Quistes óseos aneurismáticos

Los quistes óseos aneurismáticos hacen que el hueso afectado se expanda, lo que provoca hinchazón y dolor. De acuerdo con el Children’s Hospital of Boston, los huesos más vulnerables son los de las rodillas y las vértebras. Existe el peligro de que puedas perder una cantidad excesiva de sangre durante el tratamiento de los quistes óseos aneurismáticos. Para evitar que esto ocurra, el médico puede bloquear los vasos sanguíneos dentro del quiste.
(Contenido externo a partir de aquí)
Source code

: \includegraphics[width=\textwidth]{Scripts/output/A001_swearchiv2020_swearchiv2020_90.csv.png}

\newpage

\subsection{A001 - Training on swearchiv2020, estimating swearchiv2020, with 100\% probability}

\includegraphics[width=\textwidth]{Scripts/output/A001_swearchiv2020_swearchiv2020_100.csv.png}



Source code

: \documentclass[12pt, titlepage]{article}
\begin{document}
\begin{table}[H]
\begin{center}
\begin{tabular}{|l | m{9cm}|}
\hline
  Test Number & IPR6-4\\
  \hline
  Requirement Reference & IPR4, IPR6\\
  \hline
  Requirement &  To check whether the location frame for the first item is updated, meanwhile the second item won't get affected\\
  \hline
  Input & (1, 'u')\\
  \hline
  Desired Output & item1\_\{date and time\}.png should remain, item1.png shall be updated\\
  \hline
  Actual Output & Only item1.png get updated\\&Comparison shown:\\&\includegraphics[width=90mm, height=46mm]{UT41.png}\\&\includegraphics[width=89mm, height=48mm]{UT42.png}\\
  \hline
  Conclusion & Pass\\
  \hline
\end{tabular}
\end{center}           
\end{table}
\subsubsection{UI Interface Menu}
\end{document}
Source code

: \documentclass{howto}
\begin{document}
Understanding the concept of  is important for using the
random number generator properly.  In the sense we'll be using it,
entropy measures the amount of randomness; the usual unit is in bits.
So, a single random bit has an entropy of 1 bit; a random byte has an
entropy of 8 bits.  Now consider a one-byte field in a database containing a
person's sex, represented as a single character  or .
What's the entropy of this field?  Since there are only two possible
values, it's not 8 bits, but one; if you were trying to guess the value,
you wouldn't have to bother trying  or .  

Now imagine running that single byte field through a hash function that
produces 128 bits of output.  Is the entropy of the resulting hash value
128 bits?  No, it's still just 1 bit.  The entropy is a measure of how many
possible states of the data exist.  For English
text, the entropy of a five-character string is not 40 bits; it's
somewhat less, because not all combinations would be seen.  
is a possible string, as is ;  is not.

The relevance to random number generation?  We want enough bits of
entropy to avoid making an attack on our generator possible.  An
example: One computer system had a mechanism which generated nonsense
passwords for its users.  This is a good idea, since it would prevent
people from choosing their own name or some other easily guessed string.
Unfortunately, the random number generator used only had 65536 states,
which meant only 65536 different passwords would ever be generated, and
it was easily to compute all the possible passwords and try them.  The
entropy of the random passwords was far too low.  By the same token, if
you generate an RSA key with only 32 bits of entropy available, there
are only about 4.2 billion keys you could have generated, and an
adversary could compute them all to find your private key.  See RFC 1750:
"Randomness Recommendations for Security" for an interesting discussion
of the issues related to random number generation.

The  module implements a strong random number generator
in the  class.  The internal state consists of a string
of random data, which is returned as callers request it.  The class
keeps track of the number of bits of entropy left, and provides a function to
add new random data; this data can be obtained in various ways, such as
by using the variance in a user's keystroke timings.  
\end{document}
Una vez que el riesgo de sangrado excesivo se evita, tu quiste óseo aneurismático será tratado de cuatro maneras diferentes. El tratamiento más común, según el Children’s Hospital of Boston, es una operación que se llama legrado, o injerto óseo. Durante este procedimiento, el quiste óseo aneurismático se raspa del hueso con un instrumento en forma de cuchara llamado cureta. Luego se llena el agujero resultante con un trozo de hueso de un donante.

La crioterapia se utiliza si hay una posibilidad de que el quiste óseo aneurismático se reconstruya. Durante este procedimiento, el quiste se congela quirúrgicamente. Los efectos secundarios pueden incluir lesiones nerviosas y fracturas óseas.

En algunos casos, el quiste aneurismático crece tan grande que el cirujano extirpará el hueso en particular. Sin embargo, sólo huesos prescindibles, como las costillas, son considerados para eliminación.

La radioterapia se utiliza sólo cuando otros métodos de tratamiento no funcionan. Una máquina que emite rayos de alta energía se utiliza directamente para matar las células de un quiste óseo aneurismático.